(“El Desencanto”. España.1976. Dirección y Guión: Jaime Chaverry; Producción: Elías Querejeta) Los protagonistas de El Desencanto tienen que lidiar con una ausencia demasiado presente en sus vidas. El difunto Leopoldo Panero- genio y figura española, poeta oficial de Franco y hoy estatua de plaza- a veces los enorgullece y otras muchas los enoja y abochorna, pero nunca los abandona. Su mujer y sus tres hijos lo evocan durante todo el documental como una sombra de la que no se pueden evadir, como “una gran mano” que los cubrió durante toda su vida.
Si no fuera tan simpático y zumbón, el clan Panero sería un grupo insoportable. Se exhibe con la impudicia que da un apellido ilustre y puede darse el lujo de ser decadente y elegante al mismo tiempo. Con gracia y naturalidad, saca sus trapos al sol en la seguridad aristocrática del que sabe que sus pequeñas bajezas importan al resto.
En El desencanto, el discurso fragmentado, la ilusión de sorprender a los protagonistas en charlas privadísimas, se completa con el efecto del clásico blanco y negro que evoca al glam ajado de celebridades cuesta debajo por Sunset Boulevard.

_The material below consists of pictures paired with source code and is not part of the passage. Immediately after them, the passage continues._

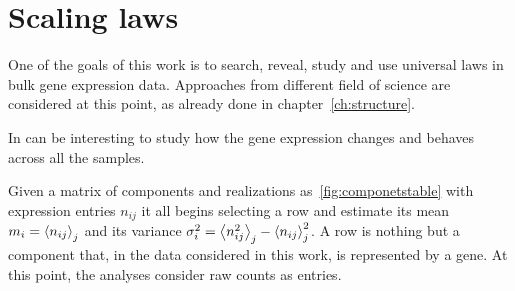 \chapter{Scaling laws}\label{ch:scalinglaws}
One of the goals of this work is to search, reveal, study and use universal laws in bulk gene expression data. Approaches from different field of science are considered at this point, as already done in chapter~\ref{ch:structure}.~\nocite{altmann2016statistical}

In can be interesting to study how the gene expression changes and behaves across all the samples.

Given a matrix of components and realizations as~\ref{fig:componetstable} with expression entries $n_{i j}$ it all begins selecting a row and estimate its mean $m_i=\left\langle n_{i
 j}\right\rangle_j$ and its variance $\sigma^2_{i}=\left\langle n_{i j}^2\right\rangle_j - \left\langle n_{i j}\right\rangle^2_j$. A row is nothing but a component that, in the data considered in this work, is represented by a gene. At this point, the analyses consider raw counts as entries.  


\FloatBarrier

\FloatBarrier
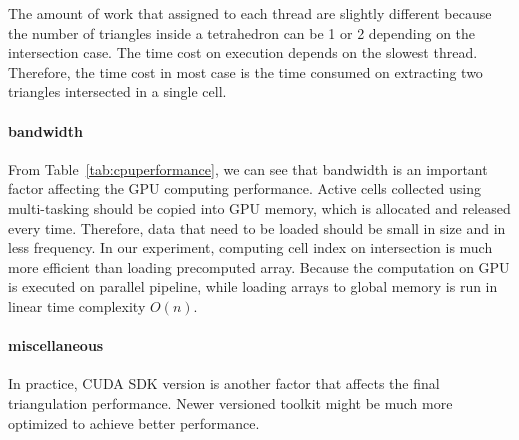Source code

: \documentclass[11pt, b5paper]{report}
\begin{document}
The amount of work that assigned to each thread are slightly different 
because the number of triangles inside a tetrahedron can be 1 or 2 depending on
the intersection case. The time cost on execution depends on the slowest thread.
Therefore, the time cost in most case is the time consumed on extracting two 
triangles intersected in a single cell.

\paragraph{bandwidth}
From Table~\ref{tab:cpuperformance}, we can see that bandwidth is an important 
factor affecting the GPU computing performance. Active cells collected using
multi-tasking should be copied into GPU memory, which is allocated and released
every time. Therefore, data that need to be loaded should be small in size and 
in less frequency. In our experiment, computing cell index on intersection is 
much more efficient than loading precomputed array. Because the computation
on GPU is executed on parallel pipeline, while loading arrays to global 
memory is run in linear time complexity $O(n)$.

\paragraph{miscellaneous}
In practice, CUDA SDK version is another factor that affects the final triangulation
performance. Newer versioned toolkit might be much more optimized to achieve
better performance.



\end{document}
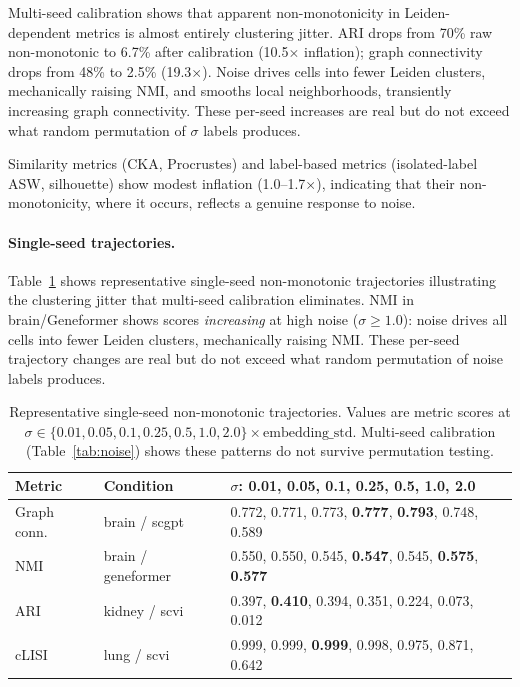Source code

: \documentclass[11pt]{article}
\begin{document}
Multi-seed calibration shows that apparent non-monotonicity in
Leiden-dependent metrics is almost entirely clustering jitter. ARI
drops from 70\% raw non-monotonic to 6.7\% after calibration
(10.5$\times$ inflation); graph connectivity drops from 48\% to 2.5\%
(19.3$\times$). Noise drives cells into fewer Leiden clusters,
mechanically raising NMI, and smooths local neighborhoods, transiently
increasing graph connectivity. These per-seed increases are real but
do not exceed what random permutation of $\sigma$ labels produces.

Similarity metrics (CKA, Procrustes) and label-based metrics
(isolated-label ASW, silhouette) show modest inflation
(1.0--1.7$\times$), indicating that their non-monotonicity, where it
occurs, reflects a genuine response to noise.

\paragraph{Single-seed trajectories.}
Table~\ref{tab:app_noise_fail} shows representative single-seed
non-monotonic trajectories illustrating the clustering jitter that
multi-seed calibration eliminates. NMI in brain/Geneformer shows scores
\emph{increasing} at high noise ($\sigma \geq 1.0$): noise drives all
cells into fewer Leiden clusters, mechanically raising NMI. These
per-seed trajectory changes are real but do not exceed what random
permutation of noise labels produces.

\begin{table}[h!]
\centering
\caption{Representative single-seed non-monotonic trajectories. Values
are metric scores at $\sigma \in \{0.01, 0.05, 0.1, 0.25, 0.5, 1.0,
2.0\} \times \text{embedding\_std}$. Multi-seed calibration
(Table~\ref{tab:noise}) shows these patterns do not survive permutation
testing.}
\label{tab:app_noise_fail}
\footnotesize
\begin{tabular}{@{}llp{}@{}}
\toprule
Metric & Condition & $\sigma$: 0.01, 0.05, 0.1, 0.25, 0.5, 1.0, 2.0 \\
\midrule
Graph conn. & brain / scgpt & 0.772, 0.771, 0.773, \textbf{0.777}, \textbf{0.793}, 0.748, 0.589 \\
NMI & brain / geneformer & 0.550, 0.550, 0.545, \textbf{0.547}, 0.545, \textbf{0.575}, \textbf{0.577} \\
ARI & kidney / scvi & 0.397, \textbf{0.410}, 0.394, 0.351, 0.224, 0.073, 0.012 \\
cLISI & lung / scvi & 0.999, 0.999, \textbf{0.999}, 0.998, 0.975, 0.871, 0.642 \\
\bottomrule
\end{tabular}
\end{table}






\end{document}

Durante una hora y media, ante una cámara que los registra con la contemplación pasiva que solamente provoca el deslumbramiento, los cuatro Panero cuentan su historia familiar e intentan describirse. Pero, en el marco de discusiones y declaraciones que harían regodearse a Freud en la tumba, siempre se ven obligados a aludir al padre muerto. Su imagen los define, ya sea por admiración o por rebeldía. El director, Jaime Chavarri, los deja pacientemente deschavarse, y de a poco se convierten en guionistas involuntarios de un documental de estructura impecable.
El hermano mayor, Juan Luis, emula al padre, pero no le da el cuero. El segundo, Leopoldo Jr., trata de combatirlo (en un fallido, incluso confiesa que siempre quiso cogerse a su antepasado), pero termina remplazándolo involuntariamente en el lugar de poeta insigne y objeto de devoción de su madre. En tanto, Michi (amigo del director, alma mater del proyecto, y maestro de ceremonia de este concierto de locos) se define como un huerfanito guapo y justifica su desidia existencial en la ausencia de figura paterna.
Por último está la madre, que por no portar el apellido sagrado, por no pertenecer a la patria Panero, lleva la carga de incomprensión al extranjero: es doblemente condenada por no saber adecuarse a la idiosincrasia del poeta ilustre y tampoco a las demandas de renovación de los hijos.
En esta sucesión de debates y entrevistas, los conflictos de esta familia disfuncional parecen tener eco en una caja de resonancia mayor. El padre fue la España vieja, de la guerra civil que ya pasó, y sus hijos, como la España post-Franco, no saben decir quienes son, y, para peor, sospechan que no son nada bueno, porque vienen podridos de raíz.
En conclusión, si papá Panero se despertara de su sueño eterno repudiaría sin duda a todos y a cada uno de sus hijos (y el Generalísimo los mandaría a fusilar sin piedad). Esta condena podría significar tranquilamente un halago si Juan Luis, Leopoldo y Michi (o la España democrática) hubieran sabido qué hacer de bueno con su rebelión bajo protesto.